The first Festival was called The Movies Return and was the brainchild of EPCF President/CEO Eric Pearson and local contractor, developer, Film Salon host, “On Film” radio host and walking classic film encyclopedia Charles Horak. It was a smash hit. More than 25,000 people turned out to watch more than 60 movies at the Plaza Theatre and adjacent Philanthropy Theatre.
It returned in 2009 with a new name, the Plaza Classic Film Festival, and a growing popularity in the region and throughout the country. PCFF has drawn major name celebrity guests — including Al Pacino, El Paso native Debbie Reynolds, Rita Moreno, Eva Marie Saint, Tippi Hedren, Michael York and Margaret O’Brien — and audiences that average around 40,000 a year. More than 200,000 people have attended the first six Festivals.
PCFF has expanded its footprint with the addition of free movies and concerts outdoors in the Arts Festival Plaza (due to construction, they’ll move this year to Mills Street) and the Mills Plaza Parking Garage, as well as annual collaborative exhibits with the El Paso Museum of Art that have included costumes designed by Edith Head, costumes and jewelry from The Ten Commandments and production art. This year’s exhibit features movie posters from around the world, culled from Charles Horak’s private collection.

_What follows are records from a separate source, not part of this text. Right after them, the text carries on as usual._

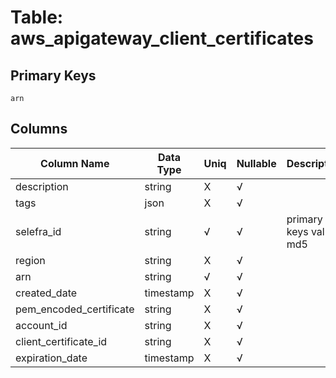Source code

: # Table: aws_apigateway_client_certificates

## Primary Keys 

```
arn
```


## Columns 

|  Column Name   |  Data Type  | Uniq | Nullable | Description | 
|  ----  | ----  | ----  | ----  | ---- | 
| description | string | X | √ |  | 
| tags | json | X | √ |  | 
| selefra_id | string | √ | √ | primary keys value md5 | 
| region | string | X | √ |  | 
| arn | string | √ | √ |  | 
| created_date | timestamp | X | √ |  | 
| pem_encoded_certificate | string | X | √ |  | 
| account_id | string | X | √ |  | 
| client_certificate_id | string | X | √ |  | 
| expiration_date | timestamp | X | √ |  | 


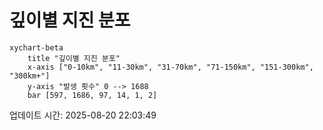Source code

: # 깊이별 지진 분포

```mermaid
xychart-beta
    title "깊이별 지진 분포"
    x-axis ["0-10km", "11-30km", "31-70km", "71-150km", "151-300km", "300km+"]
    y-axis "발생 횟수" 0 --> 1688
    bar [597, 1686, 97, 14, 1, 2]
```

업데이트 시간: 2025-08-20 22:03:49
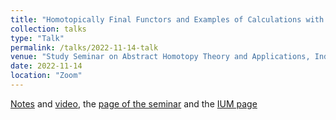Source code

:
 ```yaml
---
title: "Homotopically Final Functors and Examples of Calculations with Homotopy (Co)Limits"
collection: talks
type: "Talk"
permalink: /talks/2022-11-14-talk
venue: "Study Seminar on Abstract Homotopy Theory and Applications, Independent University of Moscow"
date: 2022-11-14
location: "Zoom"
---
```


[Notes](https://drive.google.com/file/d/1l3d7ttBushGLQW-S9_gLLYACqKaWaWAP/view) and [video](https://www.youtube.com/watch?v=ZMFgVHDmDnY&feature=youtu.be), the [page of the seminar](https://sites.google.com/view/homotopy-basics-seminar) and the [IUM page](https://ium.mccme.ru/f22/f22-kaledin.html)
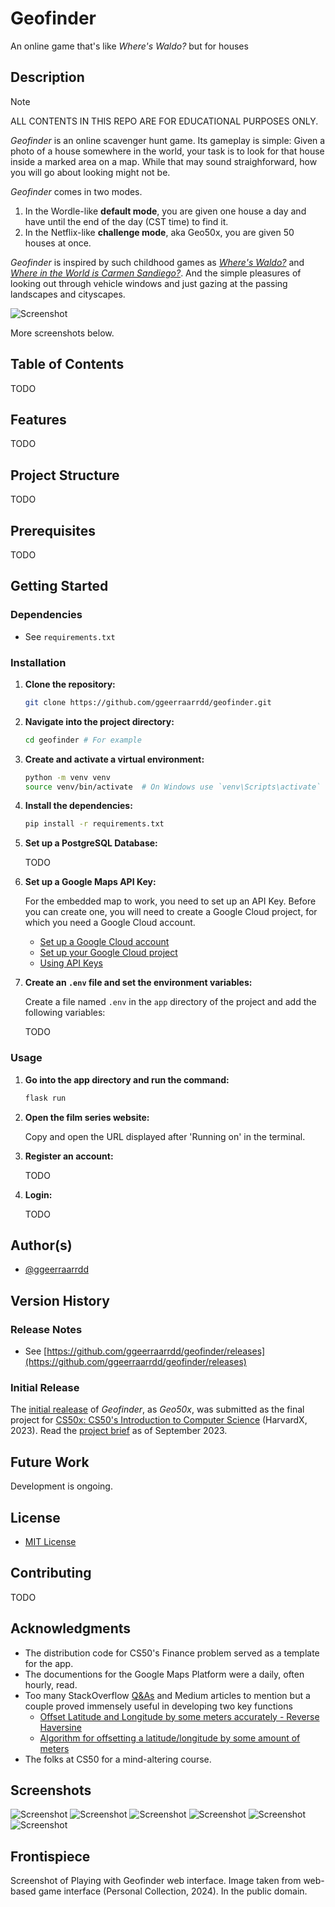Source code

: # Geofinder

An online game that's like _Where's Waldo?_ but for houses

## Description

> [!NOTE]
> ALL CONTENTS IN THIS REPO ARE FOR EDUCATIONAL PURPOSES ONLY.

_Geofinder_ is an online scavenger hunt game. Its gameplay is simple: Given a photo of a house somewhere in the world, your task is to look for that house inside a marked area on a map. While that may sound straighforward, how you will go about looking might not be.

_Geofinder_ comes in two modes.

1. In the Wordle-like **default mode**, you are given one house a day and have until the end of the day (CST time) to find it.
2. In the Netflix-like **challenge mode**, aka Geo50x, you are given 50 houses at once.

_Geofinder_ is inspired by such childhood games as _[Where's Waldo?](https://en.wikipedia.org/wiki/Where%27s_Wally%3F)_ and _[Where in the World is Carmen Sandiego?](https://en.wikipedia.org/wiki/Carmen_Sandiego)_. And the simple pleasures of looking out through vehicle windows and just gazing at the passing landscapes and cityscapes.

![Screenshot](docs/images/geofinder_00.png)

More screenshots below.

## Table of Contents

TODO

## Features

TODO

## Project Structure

TODO

## Prerequisites

TODO

## Getting Started

### Dependencies

* See `requirements.txt`

### Installation

1. **Clone the repository:**

    ```bash
    git clone https://github.com/ggeerraarrdd/geofinder.git
    ```

2. **Navigate into the project directory:**

    ```bash
    cd geofinder # For example
    ```

3. **Create and activate a virtual environment:**

    ```bash
    python -m venv venv
    source venv/bin/activate  # On Windows use `venv\Scripts\activate`
    ```

4. **Install the dependencies:**

    ```bash
    pip install -r requirements.txt
    ```

5. **Set up a PostgreSQL Database:**

    TODO

6. **Set up a Google Maps API Key:**

    For the embedded map to work, you need to set up an API Key. Before you can create one, you will need to create a Google Cloud project, for which you need a Google Cloud account.

    * [Set up a Google Cloud account](https://cloud.google.com)
    * [Set up your Google Cloud project](https://developers.google.com/maps/documentation/javascript/cloud-setup)
    * [Using API Keys](https://developers.google.com/maps/documentation/javascript/get-api-key)

7. **Create an `.env` file and set the environment variables:**

    Create a file named `.env` in the `app` directory of the project and add the following variables:

    TODO

### Usage

1. **Go into the app directory and run the command:**

    ```bash
    flask run
    ```

2. **Open the film series website:**

    Copy and open the URL displayed after 'Running on' in the terminal.

3. **Register an account:**

    TODO

4. **Login:**

    TODO

## Author(s)

* [@ggeerraarrdd](https://github.com/ggeerraarrdd/)

## Version History

### Release Notes

* See [https://github.com/ggeerraarrdd/geofinder/releases](https://github.com/ggeerraarrdd/geofinder/releases)

### Initial Release

The [initial realease](https://github.com/ggeerraarrdd/geofinder/releases/tag/v1.0.0) of _Geofinder_, as _Geo50x_, was submitted as the final project for [CS50x: CS50's Introduction to Computer Science](https://cs50.harvard.edu/x/2023/) (HarvardX, 2023). Read the [project brief](https://cs50.harvard.edu/x/2023/project/) as of September 2023.

## Future Work

Development is ongoing.

## License

* [MIT License](https://github.com/ggeerraarrdd/geofinder/blob/main/LICENSE)

## Contributing

TODO

## Acknowledgments

* The distribution code for CS50's Finance problem served as a template for the app.
* The documentions for the Google Maps Platform were a daily, often hourly, read.
* Too many StackOverflow [Q&As](https://meta.stackoverflow.com/questions/267822/if-stack-overflow-doesnt-have-threads-what-the-heck-should-they-be-called) and Medium articles to mention but a couple proved immensely useful in developing two key functions
  * [Offset Latitude and Longitude by some meters accurately - Reverse Haversine](https://gis.stackexchange.com/questions/411859/offset-latitude-and-longitude-by-some-meters-accurately-reverse-haversine)
  * [Algorithm for offsetting a latitude/longitude by some amount of meters](https://gis.stackexchange.com/questions/2951/algorithm-for-offsetting-a-latitude-longitude-by-some-amount-of-meters)
* The folks at CS50 for a mind-altering course.

## Screenshots

![Screenshot](docs/images/geofinder_01.png)
![Screenshot](docs/images/geofinder_02.png)
![Screenshot](docs/images/geofinder_03.png)
![Screenshot](docs/images/geofinder_04.png)
![Screenshot](docs/images/geofinder_05.png)
![Screenshot](docs/images/geofinder_06.png)

## Frontispiece

Screenshot of Playing with Geofinder web interface. Image taken from web-based game interface (Personal Collection, 2024). In the public domain.
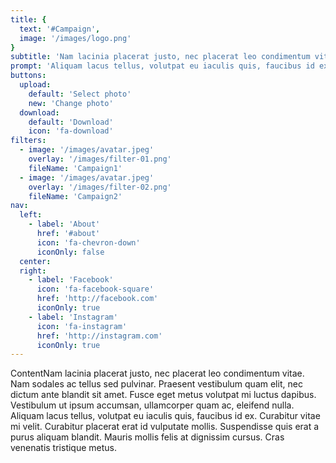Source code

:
 ```yaml
---
title: {
  text: '#Campaign',
  image: '/images/logo.png'
}
subtitle: 'Nam lacinia placerat justo, nec placerat leo condimentum vitae.'
prompt: 'Aliquam lacus tellus, volutpat eu iaculis quis, faucibus id ex. Curabitur vitae mi velit'
buttons:
  upload:
    default: 'Select photo'
    new: 'Change photo'
  download:
    default: 'Download'
    icon: 'fa-download'
filters:
  - image: '/images/avatar.jpeg'
    overlay: '/images/filter-01.png'
    fileName: 'Campaign1'
  - image: '/images/avatar.jpeg'
    overlay: '/images/filter-02.png'
    fileName: 'Campaign2'
nav:
  left:
    - label: 'About'
      href: '#about'
      icon: 'fa-chevron-down'
      iconOnly: false
  center:
  right:
    - label: 'Facebook'
      icon: 'fa-facebook-square'
      href: 'http://facebook.com'
      iconOnly: true
    - label: 'Instagram'
      icon: 'fa-instagram'
      href: 'http://instagram.com'
      iconOnly: true
---
```


ContentNam lacinia placerat justo, nec placerat leo condimentum vitae. Nam sodales ac tellus sed pulvinar. Praesent vestibulum quam elit, nec dictum ante blandit sit amet. Fusce eget metus volutpat mi luctus dapibus. Vestibulum ut ipsum accumsan, ullamcorper quam ac, eleifend nulla. Aliquam lacus tellus, volutpat eu iaculis quis, faucibus id ex. Curabitur vitae mi velit. Curabitur placerat erat id vulputate mollis. Suspendisse quis erat a purus aliquam blandit. Mauris mollis felis at dignissim cursus. Cras venenatis tristique metus.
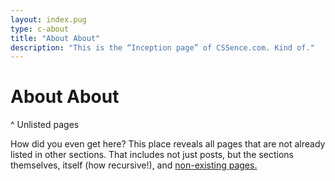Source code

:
 ```yaml
---
layout: index.pug
type: c-about
title: "About About"
description: "This is the “Inception page” of CSSence.com. Kind of."
---
```


# About About
^ Unlisted pages

How did you even get here? This place reveals all pages that are not already listed in other sections.
That includes not just posts, but the sections themselves, itself (how recursive!), and [non-existing pages.](/404/)
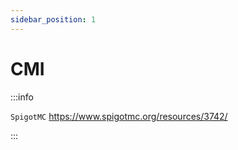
 ```yaml
---
sidebar_position: 1
---
```


# CMI

:::info

`SpigotMC` https://www.spigotmc.org/resources/3742/

:::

The Festival also has become a showcase for the work of local and area filmmakers through its Local Flavor series, which screens features, shorts, documentaries and other films by area filmmakers or with strong local connections.
The Festival has an economic impact of $1.5 million annually. About 15 percent of its audience comes from outside of the 45-mile El Paso/Juarez/Las Cruces radius, a third of them from the Austin area.
This is the Festival’s seventh year. In 2013, PCFF artistic director Charles Horak stepped down and former El Paso Times entertainment writer Doug Pullen was hired as the new program director. He has been working with and an advisory committee that consists of El Paso Community Foundation executives Eric Pearson, Kathrin Berg Pettit and Gary Williams, actor-screenwriter Camilla Carr, UTEP lecturer Jaime Mendez, NMSU graduate student Jack Fields and filmmaker Carlos Corral, who coordinates our Local Flavor entries and events.